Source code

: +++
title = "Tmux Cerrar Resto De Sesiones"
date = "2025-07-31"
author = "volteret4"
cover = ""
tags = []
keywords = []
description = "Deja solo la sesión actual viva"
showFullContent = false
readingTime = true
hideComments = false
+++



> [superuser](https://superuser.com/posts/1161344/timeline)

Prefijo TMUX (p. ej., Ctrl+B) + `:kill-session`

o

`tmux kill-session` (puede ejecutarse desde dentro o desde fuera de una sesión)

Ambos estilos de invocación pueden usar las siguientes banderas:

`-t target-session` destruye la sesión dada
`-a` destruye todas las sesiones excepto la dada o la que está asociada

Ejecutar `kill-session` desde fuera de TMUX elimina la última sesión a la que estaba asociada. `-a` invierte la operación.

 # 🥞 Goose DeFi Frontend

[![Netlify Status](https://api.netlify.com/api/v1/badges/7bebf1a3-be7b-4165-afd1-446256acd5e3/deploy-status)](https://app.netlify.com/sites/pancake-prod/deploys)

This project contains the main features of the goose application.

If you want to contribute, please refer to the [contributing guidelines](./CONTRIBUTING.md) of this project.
┄┄┄┄┄┄┄┄┄┄┄┄┄┄┄┄┄┄┄┄
#### WHAT YOU SHOULD DO:
Copy the material above exactly. Include every line.

#### RESPONSE:
Source code

: +++
title = "Tmux Cerrar Resto De Sesiones"
date = "2025-07-31"
author = "volteret4"
cover = ""
tags = []
keywords = []
description = "Deja solo la sesión actual viva"
showFullContent = false
readingTime = true
hideComments = false
+++



> [superuser](https://superuser.com/posts/1161344/timeline)

Prefijo TMUX (p. ej., Ctrl+B) + `:kill-session`

o

`tmux kill-session` (puede ejecutarse desde dentro o desde fuera de una sesión)

Ambos estilos de invocación pueden usar las siguientes banderas:

`-t target-session` destruye la sesión dada
`-a` destruye todas las sesiones excepto la dada o la que está asociada

Ejecutar `kill-session` desde fuera de TMUX elimina la última sesión a la que estaba asociada. `-a` invierte la operación.

 # 🥞 Goose DeFi Frontend

[![Netlify Status](https://api.netlify.com/api/v1/badges/7bebf1a3-be7b-4165-afd1-446256acd5e3/deploy-status)](https://app.netlify.com/sites/pancake-prod/deploys)

This project contains the main features of the goose application.

If you want to contribute, please refer to the [contributing guidelines](./CONTRIBUTING.md) of this project.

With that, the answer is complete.